Padişah Yıldız Sarayın'daki bu son görüşmesinde Mustafa Kemal Paşa'ya içinde bulunulan durumda ülkeyi kurtarmak için İstanbul'dan herhangi bir hareket beklemeye imkan olmadığını, milli direnişin Anadolu'dan başlaması gerektiğini ve bu amaçla Anadolu'ya gönderildiğini söylemiştir. Padişah Paşa'ya kendi kesesinden miktarı muhtelif altın, bir "Hatt-ı Hümayun” ve üzerinde Padişah'ın adının ilk harfleri işlenmiş altın bir saat vermiştir.

Bu görüşmeden sonra Başyaver Naci Paşa yaverler odasına gelip “ Hünkar Mustafa Kemal Paşa'yı ikna etti!” diye haykırmıştır.

Mustafa Kemal Paşa bir gün sonra Bandırma vapuruyla Samsun'a hareket etmiştir.

 Allah (cc) Mustafa Kemal Paşa'nın Samsun'a çıkışıyla başlayan Kurtuluş Savaşımıza bir şekilde katkısı olan bütün şehitlerimize rahmet eylesin.

Kaynaklar:

1. Sultan Vahidüddin karşıtı CHP'li Sabahaddin Selek'in “Anadolu İhtilali” adlı eserinden;
“Vahidüddin'in kaçmasını takiben, 150'lik listeye dahil olmadığı halde memleketi terk eden Radi Azmi Yeğen Beyin ifadesine göre, sabık Sultan, San Remo'da bir gün kendisine şöyle demiştir:
- Samsun'a bir müfettiş gönderileceğini öğrenince yaveranımdan Erkan-ı Harp Mirlivası Mustafa Kemal Paşa'yı da nazar-ı itibara alınız, diye ikaz eyledim!”.

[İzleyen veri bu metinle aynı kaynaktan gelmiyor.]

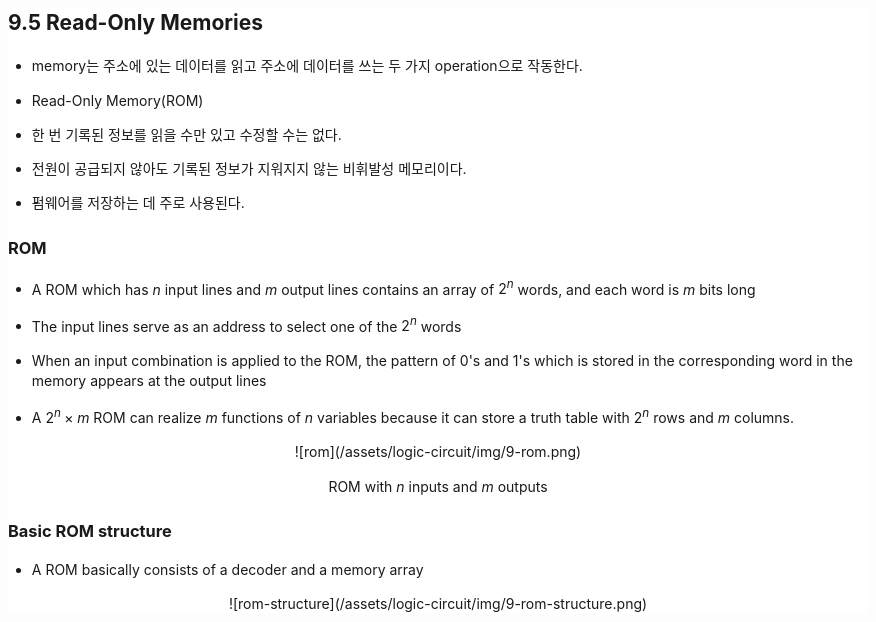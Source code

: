 
## 9.5 Read-Only Memories

- memory는 주소에 있는 데이터를 읽고 주소에 데이터를 쓰는 두 가지 operation으로 작동한다.

- Read-Only Memory(ROM)

- 한 번 기록된 정보를 읽을 수만 있고 수정할 수는 없다.

- 전원이 공급되지 않아도 기록된 정보가 지워지지 않는 비휘발성 메모리이다.

- 펌웨어를 저장하는 데 주로 사용된다.

### ROM

- A ROM which has $n$ input lines and $m$ output lines contains an array of $2^n$ words, and each word is $m$ bits long

- The input lines serve as an address to select one of the $2^n$ words

- When an input combination is applied to the ROM, the pattern of 0's and 1's which is stored in the corresponding word in the memory appears at the output lines

- A $2^n \times m$ ROM can realize $m$ functions of $n$ variables because it can store a truth table with $2^n$ rows and $m$ columns.

<center markdown="block">
![rom](/assets/logic-circuit/img/9-rom.png)

ROM with $n$ inputs and $m$ outputs
</center>

### Basic ROM structure

- A ROM basically consists of a decoder and a memory array

<center markdown="block">
![rom-structure](/assets/logic-circuit/img/9-rom-structure.png)
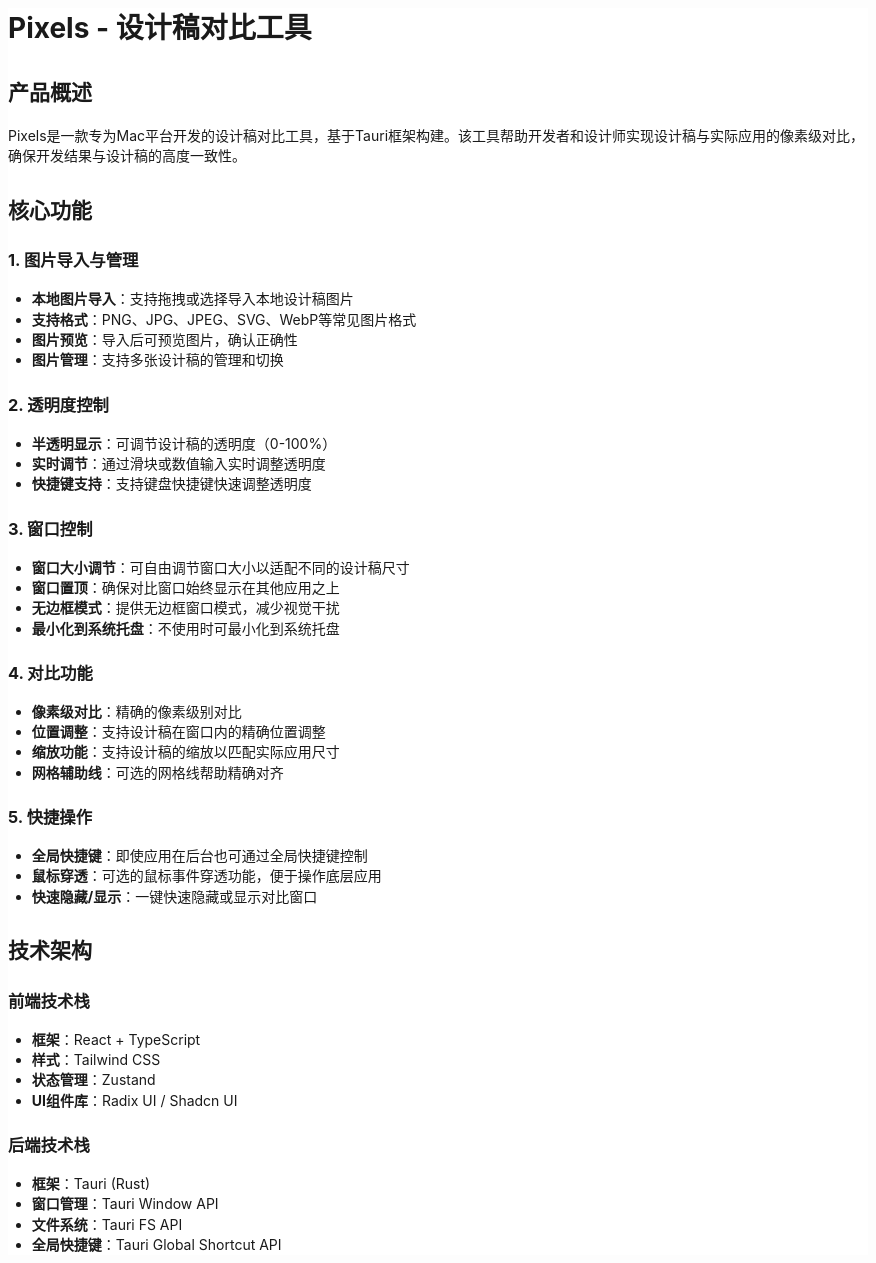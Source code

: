 # Pixels - 设计稿对比工具

## 产品概述

Pixels是一款专为Mac平台开发的设计稿对比工具，基于Tauri框架构建。该工具帮助开发者和设计师实现设计稿与实际应用的像素级对比，确保开发结果与设计稿的高度一致性。

## 核心功能

### 1. 图片导入与管理
- **本地图片导入**：支持拖拽或选择导入本地设计稿图片
- **支持格式**：PNG、JPG、JPEG、SVG、WebP等常见图片格式
- **图片预览**：导入后可预览图片，确认正确性
- **图片管理**：支持多张设计稿的管理和切换

### 2. 透明度控制
- **半透明显示**：可调节设计稿的透明度（0-100%）
- **实时调节**：通过滑块或数值输入实时调整透明度
- **快捷键支持**：支持键盘快捷键快速调整透明度

### 3. 窗口控制
- **窗口大小调节**：可自由调节窗口大小以适配不同的设计稿尺寸
- **窗口置顶**：确保对比窗口始终显示在其他应用之上
- **无边框模式**：提供无边框窗口模式，减少视觉干扰
- **最小化到系统托盘**：不使用时可最小化到系统托盘

### 4. 对比功能
- **像素级对比**：精确的像素级别对比
- **位置调整**：支持设计稿在窗口内的精确位置调整
- **缩放功能**：支持设计稿的缩放以匹配实际应用尺寸
- **网格辅助线**：可选的网格线帮助精确对齐

### 5. 快捷操作
- **全局快捷键**：即使应用在后台也可通过全局快捷键控制
- **鼠标穿透**：可选的鼠标事件穿透功能，便于操作底层应用
- **快速隐藏/显示**：一键快速隐藏或显示对比窗口

## 技术架构

### 前端技术栈
- **框架**：React + TypeScript
- **样式**：Tailwind CSS
- **状态管理**：Zustand
- **UI组件库**：Radix UI / Shadcn UI

### 后端技术栈
- **框架**：Tauri (Rust)
- **窗口管理**：Tauri Window API
- **文件系统**：Tauri FS API
- **全局快捷键**：Tauri Global Shortcut API
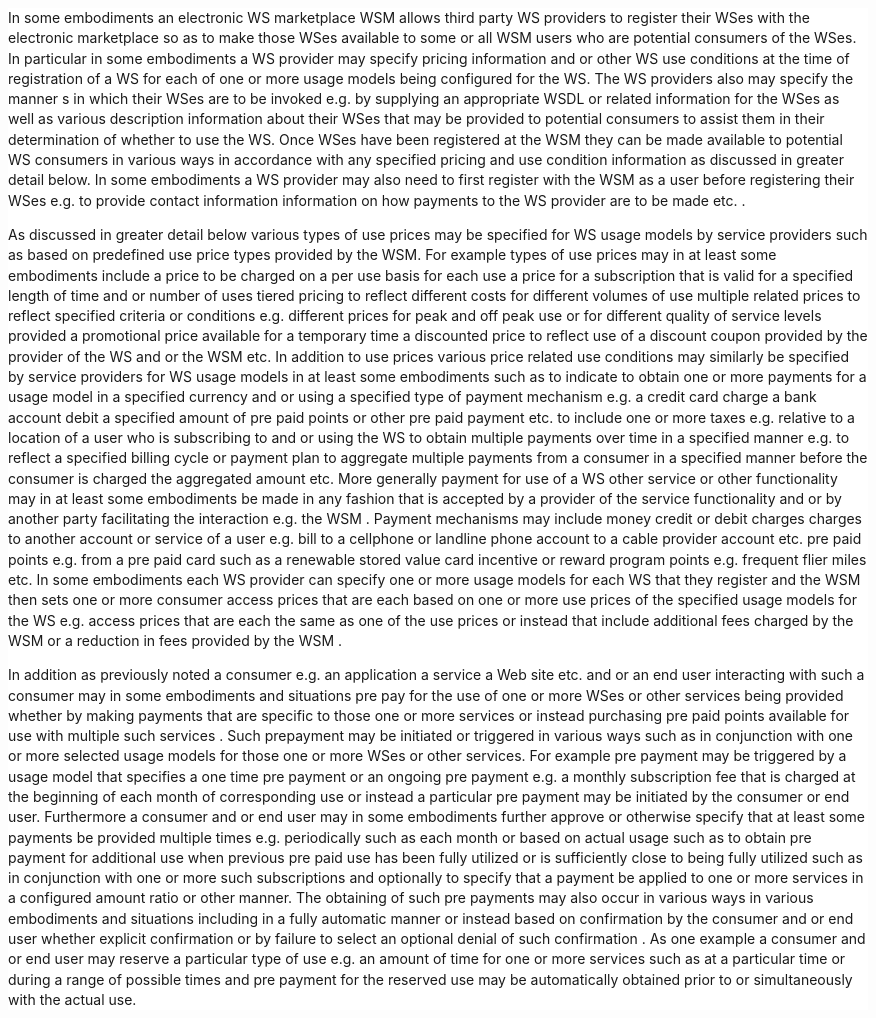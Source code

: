 In some embodiments an electronic WS marketplace WSM allows third party WS providers to register their WSes with the electronic marketplace so as to make those WSes available to some or all WSM users who are potential consumers of the WSes. In particular in some embodiments a WS provider may specify pricing information and or other WS use conditions at the time of registration of a WS for each of one or more usage models being configured for the WS. The WS providers also may specify the manner s in which their WSes are to be invoked e.g. by supplying an appropriate WSDL or related information for the WSes as well as various description information about their WSes that may be provided to potential consumers to assist them in their determination of whether to use the WS. Once WSes have been registered at the WSM they can be made available to potential WS consumers in various ways in accordance with any specified pricing and use condition information as discussed in greater detail below. In some embodiments a WS provider may also need to first register with the WSM as a user before registering their WSes e.g. to provide contact information information on how payments to the WS provider are to be made etc. .

As discussed in greater detail below various types of use prices may be specified for WS usage models by service providers such as based on predefined use price types provided by the WSM. For example types of use prices may in at least some embodiments include a price to be charged on a per use basis for each use a price for a subscription that is valid for a specified length of time and or number of uses tiered pricing to reflect different costs for different volumes of use multiple related prices to reflect specified criteria or conditions e.g. different prices for peak and off peak use or for different quality of service levels provided a promotional price available for a temporary time a discounted price to reflect use of a discount coupon provided by the provider of the WS and or the WSM etc. In addition to use prices various price related use conditions may similarly be specified by service providers for WS usage models in at least some embodiments such as to indicate to obtain one or more payments for a usage model in a specified currency and or using a specified type of payment mechanism e.g. a credit card charge a bank account debit a specified amount of pre paid points or other pre paid payment etc. to include one or more taxes e.g. relative to a location of a user who is subscribing to and or using the WS to obtain multiple payments over time in a specified manner e.g. to reflect a specified billing cycle or payment plan to aggregate multiple payments from a consumer in a specified manner before the consumer is charged the aggregated amount etc. More generally payment for use of a WS other service or other functionality may in at least some embodiments be made in any fashion that is accepted by a provider of the service functionality and or by another party facilitating the interaction e.g. the WSM . Payment mechanisms may include money credit or debit charges charges to another account or service of a user e.g. bill to a cellphone or landline phone account to a cable provider account etc. pre paid points e.g. from a pre paid card such as a renewable stored value card incentive or reward program points e.g. frequent flier miles etc. In some embodiments each WS provider can specify one or more usage models for each WS that they register and the WSM then sets one or more consumer access prices that are each based on one or more use prices of the specified usage models for the WS e.g. access prices that are each the same as one of the use prices or instead that include additional fees charged by the WSM or a reduction in fees provided by the WSM .

In addition as previously noted a consumer e.g. an application a service a Web site etc. and or an end user interacting with such a consumer may in some embodiments and situations pre pay for the use of one or more WSes or other services being provided whether by making payments that are specific to those one or more services or instead purchasing pre paid points available for use with multiple such services . Such prepayment may be initiated or triggered in various ways such as in conjunction with one or more selected usage models for those one or more WSes or other services. For example pre payment may be triggered by a usage model that specifies a one time pre payment or an ongoing pre payment e.g. a monthly subscription fee that is charged at the beginning of each month of corresponding use or instead a particular pre payment may be initiated by the consumer or end user. Furthermore a consumer and or end user may in some embodiments further approve or otherwise specify that at least some payments be provided multiple times e.g. periodically such as each month or based on actual usage such as to obtain pre payment for additional use when previous pre paid use has been fully utilized or is sufficiently close to being fully utilized such as in conjunction with one or more such subscriptions and optionally to specify that a payment be applied to one or more services in a configured amount ratio or other manner. The obtaining of such pre payments may also occur in various ways in various embodiments and situations including in a fully automatic manner or instead based on confirmation by the consumer and or end user whether explicit confirmation or by failure to select an optional denial of such confirmation . As one example a consumer and or end user may reserve a particular type of use e.g. an amount of time for one or more services such as at a particular time or during a range of possible times and pre payment for the reserved use may be automatically obtained prior to or simultaneously with the actual use.
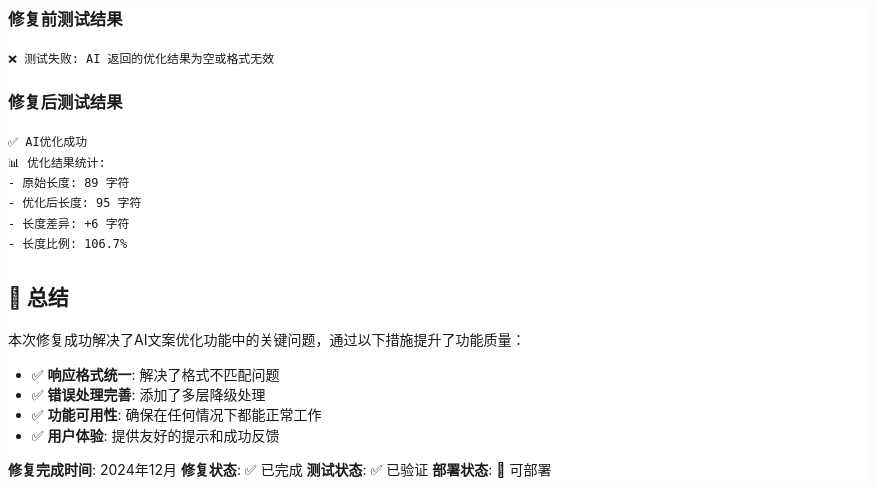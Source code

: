 ### 修复前测试结果
```
❌ 测试失败: AI 返回的优化结果为空或格式无效
```

### 修复后测试结果
```
✅ AI优化成功
📊 优化结果统计:
- 原始长度: 89 字符
- 优化后长度: 95 字符
- 长度差异: +6 字符
- 长度比例: 106.7%
```

## 📝 总结

本次修复成功解决了AI文案优化功能中的关键问题，通过以下措施提升了功能质量：

- ✅ **响应格式统一**: 解决了格式不匹配问题
- ✅ **错误处理完善**: 添加了多层降级处理
- ✅ **功能可用性**: 确保在任何情况下都能正常工作
- ✅ **用户体验**: 提供友好的提示和成功反馈

**修复完成时间**: 2024年12月
**修复状态**: ✅ 已完成
**测试状态**: ✅ 已验证
**部署状态**: 🚀 可部署
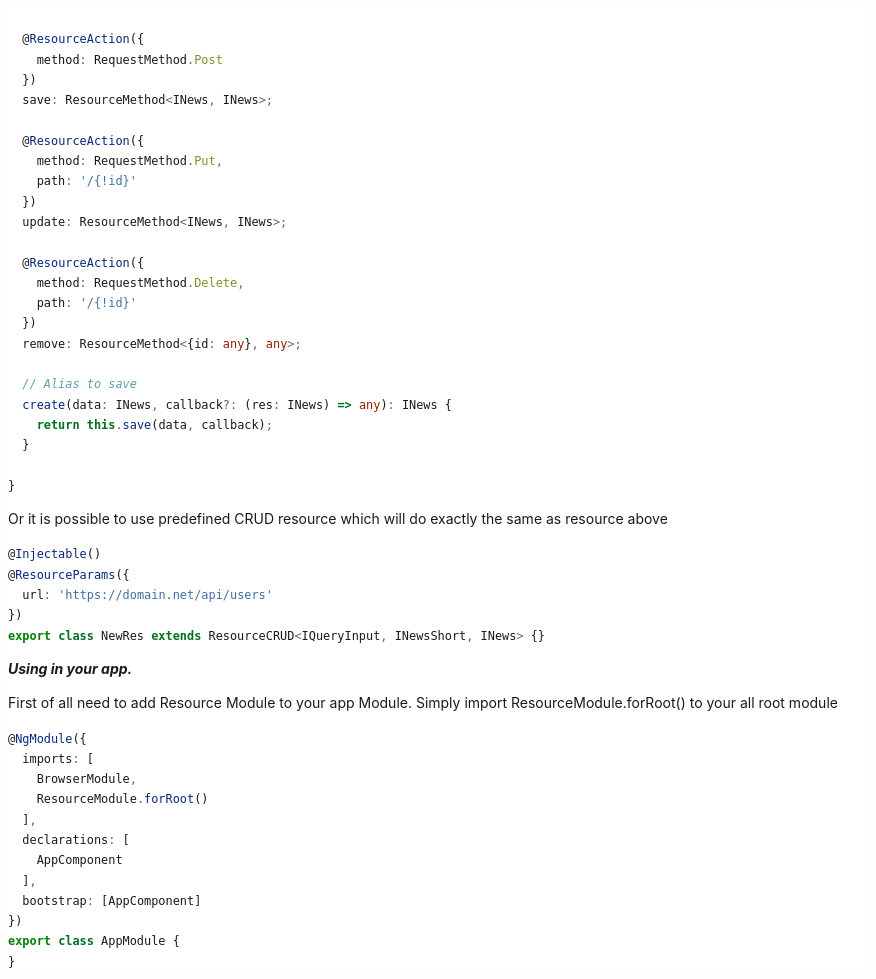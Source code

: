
 ```ts

  @ResourceAction({
    method: RequestMethod.Post
  })
  save: ResourceMethod<INews, INews>;

  @ResourceAction({
    method: RequestMethod.Put,
    path: '/{!id}'
  })
  update: ResourceMethod<INews, INews>;

  @ResourceAction({
    method: RequestMethod.Delete,
    path: '/{!id}'
  })
  remove: ResourceMethod<{id: any}, any>;

  // Alias to save
  create(data: INews, callback?: (res: INews) => any): INews {
    return this.save(data, callback);
  }

}
```

Or it is possible to use predefined CRUD resource which will do exactly the same as resource above
``` ts
@Injectable()
@ResourceParams({
  url: 'https://domain.net/api/users'
})
export class NewRes extends ResourceCRUD<IQueryInput, INewsShort, INews> {}
```

***Using in your app.***

First of all need to add Resource Module to your app Module. Simply
import ResourceModule.forRoot() to your all root module

```ts
@NgModule({
  imports: [
    BrowserModule,
    ResourceModule.forRoot()
  ],
  declarations: [
    AppComponent
  ],
  bootstrap: [AppComponent]
})
export class AppModule {
}
```
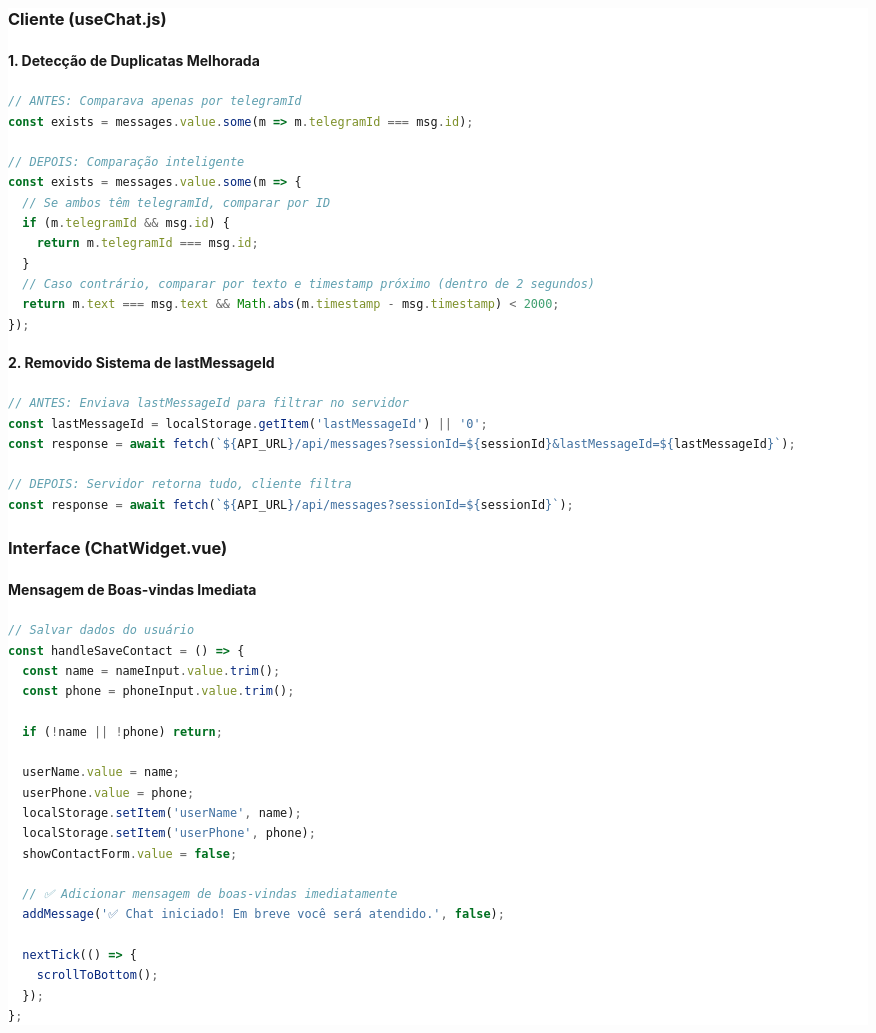 ### Cliente (useChat.js)

#### 1. Detecção de Duplicatas Melhorada
```javascript
// ANTES: Comparava apenas por telegramId
const exists = messages.value.some(m => m.telegramId === msg.id);

// DEPOIS: Comparação inteligente
const exists = messages.value.some(m => {
  // Se ambos têm telegramId, comparar por ID
  if (m.telegramId && msg.id) {
    return m.telegramId === msg.id;
  }
  // Caso contrário, comparar por texto e timestamp próximo (dentro de 2 segundos)
  return m.text === msg.text && Math.abs(m.timestamp - msg.timestamp) < 2000;
});
```

#### 2. Removido Sistema de lastMessageId
```javascript
// ANTES: Enviava lastMessageId para filtrar no servidor
const lastMessageId = localStorage.getItem('lastMessageId') || '0';
const response = await fetch(`${API_URL}/api/messages?sessionId=${sessionId}&lastMessageId=${lastMessageId}`);

// DEPOIS: Servidor retorna tudo, cliente filtra
const response = await fetch(`${API_URL}/api/messages?sessionId=${sessionId}`);
```

### Interface (ChatWidget.vue)

#### Mensagem de Boas-vindas Imediata
```javascript
// Salvar dados do usuário
const handleSaveContact = () => {
  const name = nameInput.value.trim();
  const phone = phoneInput.value.trim();
  
  if (!name || !phone) return;
  
  userName.value = name;
  userPhone.value = phone;
  localStorage.setItem('userName', name);
  localStorage.setItem('userPhone', phone);
  showContactForm.value = false;
  
  // ✅ Adicionar mensagem de boas-vindas imediatamente
  addMessage('✅ Chat iniciado! Em breve você será atendido.', false);
  
  nextTick(() => {
    scrollToBottom();
  });
};
```
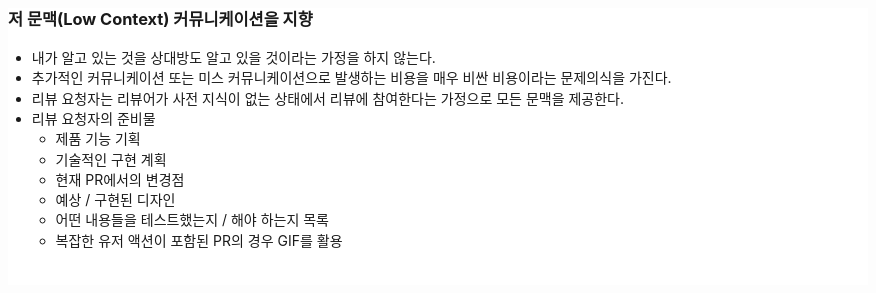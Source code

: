 ### 저 문맥(Low Context) 커뮤니케이션을 지향
- 내가 알고 있는 것을 상대방도 알고 있을 것이라는 가정을 하지 않는다.
- 추가적인 커뮤니케이션 또는 미스 커뮤니케이션으로 발생하는 비용을 매우 비싼 비용이라는 문제의식을 가진다.
- 리뷰 요청자는 리뷰어가 사전 지식이 없는 상태에서 리뷰에 참여한다는 가정으로 모든 문맥을 제공한다.
- 리뷰 요청자의 준비물
    - 제품 기능 기획
    - 기술적인 구현 계획
    - 현재 PR에서의 변경점
    - 예상 / 구현된 디자인
    - 어떤 내용들을 테스트했는지 / 해야 하는지 목록
    - 복잡한 유저 액션이 포함된 PR의 경우 GIF를 활용
<br>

2. Eski Dahiliye Nazırı Mehmed Ali Beyin Avrupa'da yayınladığı belgeler. Eski Dahiliye Nazırı Mehmed Ali Bey Milli Mücadele zaferle neticelenip ona uzak ve karşı oldukları için 150 kişilik kara listeye dahil edilenlerdendir. Paris'e yerleşip "Zincire Vurulmuş Cumhuriyet" adıyla bir gazete çıkarmaya başlamıştır. Bu gazetede değerli belgelerde yayınlamıştır. Bu belgeler arasında Padişah'ın emriyle Mustafa Kemal Paşa'ya tam vapura vereceği sırada Dahiliye Nezareti (İçişleri Bakanlığı) örtülü ödeneğinden verilen 25 bin lira ödeneğin belgeside vardır. Bu ödeme CHP'li Sabahaddin Selek'in “Anadolu İhtilali” adlı eserinde de kabul edilmiştir.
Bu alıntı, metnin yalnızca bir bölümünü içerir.